The Hampton Roads Conference

 

February 1, 2022 | View PDF



Government-approved “history books” claim the War Between the States/Civil War was fought over slavery; however, the main characters in both North and South, including Jefferson Davis and Abraham Lincoln, insisted that was not the casus belli. The Hampton Roads Conference provides further insight.

In early January 1865 (after over 3½ years of struggle) American journalist Francis Blair spearheaded an effort to have both sides meet face-to-face to work out a compromise. Blair was concerned about French military presence in Mexico. He envisioned a cessation of the American conflict and re-unification to squelch this perceived threat. (Lincoln was skeptical about this proposition.) Instigated by Blair, a meeting was arranged for February 5, 1865, and the chosen location was Hampton Roads, Virginia. Thus, we have the Hampton Roads Conference.

Representing the United States was Abraham Lincoln and William Seward and representing the Confederate States was Alexander Stephens, Judge William Campbell, and R.M.T. Hunter. Seward requested an informal meeting with no official written records. However, Stephens referenced the meeting in A Constitutional View of the War Between the States: Its Causes, Character, Conduct and Results. (Campbell and Hunter both made later references to the conference.)

Lincoln said he favored cessation of hostilities as long as the Southern States pledged their loyalty to the Union and, only under those conditions, would military operations cease. Judge Campbell asked about the terms for rejoining the Union. Stephens suggested a “cooling off” period and stressed that State sovereignty would have to be recognized. Seward claimed that allowing secession would create a tenuous Union, even floating the possibility that individual States might make treaties with foreign countries.

Hunter asked about reunification and forcing the Confederate States to join with the Union Army to invade Mexico. Lincoln and Seward said that was unnecessary. The Confederates made it clear they would never agree to invade Mexico and try to force a specific government on them—that is what they were already fighting against.

The conversation moved to slavery and Stephens asked Lincoln about the status of the slave population. Lincoln made it clear the Emancipation Proclamation was simply a war measure and, if the Southern States rejoined, they could bring enough votes to defeat any amendments tied to ending the practice. He did express a desire to end all slavery within six years. Seward claimed about 200,000 slaves were freed by the proclamation and they would remain free. (Some argue the “war measure proclamation” had no legal basis and actually freed nobody.)

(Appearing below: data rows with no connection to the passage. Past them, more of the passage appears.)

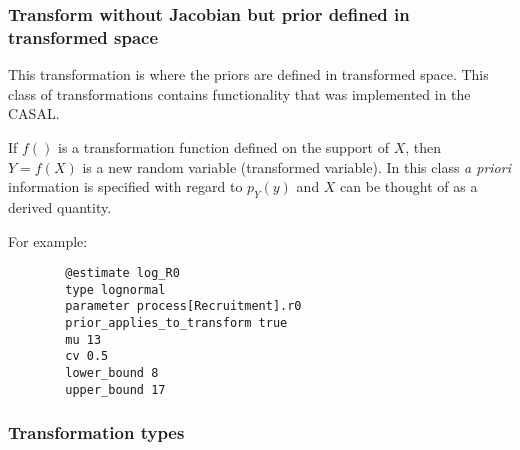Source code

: \subsubsection*{Transform without Jacobian but prior defined in transformed space}

This transformation is where the priors are defined in transformed space. This class of transformations contains functionality that was implemented in the CASAL.

If $f()$ is a transformation function defined on the support of $X$, then $Y = f(X)$ is a new random variable (transformed variable). In this class \textit{a priori} information is specified with regard to $p_Y(y)$ and $X$ can be thought of as a derived quantity.

For example:

{\small{\begin{verbatim}
		@estimate log_R0
		type lognormal
		parameter process[Recruitment].r0
		prior_applies_to_transform true
		mu 13
		cv 0.5
		lower_bound 8
		upper_bound 17
		\end{verbatim}}}


\subsubsection*{Transformation types}

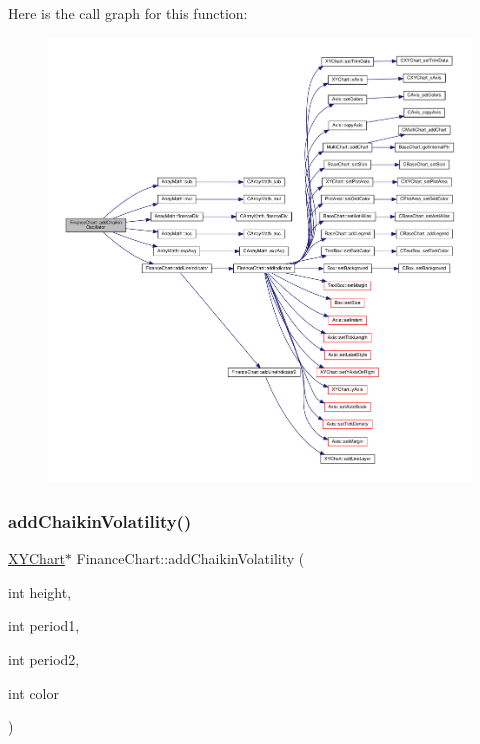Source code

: Here is the call graph for this function\+:
\nopagebreak
\begin{figure}[H]
\begin{center}
\leavevmode
\includegraphics[width=350pt]{class_finance_chart_a413f41ac0d18c63ab6f3d4c4ba4baa6c_cgraph}
\end{center}
\end{figure}
\mbox{\label{class_finance_chart_a45b334a8ddef874d6e152e347a9e725e}} 
\subsubsection{\texorpdfstring{add\+Chaikin\+Volatility()}{addChaikinVolatility()}}
{\footnotesize\ttfamily \hyperlink{class_x_y_chart}{X\+Y\+Chart}$\ast$ Finance\+Chart\+::add\+Chaikin\+Volatility (\begin{DoxyParamCaption}\item[{int}]{height,  }\item[{int}]{period1,  }\item[{int}]{period2,  }\item[{int}]{color }\end{DoxyParamCaption})\hspace{0.3cm}{\ttfamily [inline]}}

Stephens asked Lincoln about how Southern States representation would play out upon re-entry. Lincoln essentially said their return would be business as usual, without punishment via reconstruction or otherwise. Campbell asked Seward about the hypothetical results of freeing the slaves. Lincoln chimed in with the old cliché “let’em root”, a variation of root hog or die, which originated from the old practice of turning pigs loose and letting them fend for themselves. A blunt interpretation would be that, in Lincoln’s opinion, if they cannot make it on their own, just let them die. With independence at the forefront, the Southern delegation asked about the continued existence of West Virginia. Lincoln said it would remain a “State” even if the Southern States rejoined the Union. (Lincoln recognized the “unconstitutional secession” of West Virginia but failed to recognize the Confederate States’ exercise of self-government.)

Lincoln was confident the U.S. Government would be willing to pay $400,000,000 to compensate slave-owners. He readily admitted the North was as responsible for slavery as the South. Seward echoed the sentiment that a war-weary North would approve compensation. Stephens reiterated the significance of a cooling off period but Lincoln indicated that he was unlikely to change his mind and agree to those terms.

The Southern representatives steadily advocated for independence and the Northern representatives called for reunification. Both sides knew the continuance of slavery in an independent South was dubious given the absence of legal and constitutional protections provided by being part of the Union. Lincoln consistently supported the continuance of slavery where it existed for a limited time and voiced his disapproval of its expansion into other parts of the U.S.

Post war, Julian S. Carr, wrote a pamphlet reputing the accusation that Stephens said Lincoln produced a piece of paper with “Union” written at the top and then asked Southern representatives to write whatever they pleased after it. The implication was that Lincoln was exercising benevolence and Davis was being obstinate. Carr cites overwhelming evidence that this never happened.

The conclusion is simple. In August 1864, Jefferson Davis stated: “you may ‘emancipate’ every negro in the Confederacy, but we will be free! We will govern ourselves.” (Magness) In a nutshell – the South wanted to govern itself and the North would not allow it.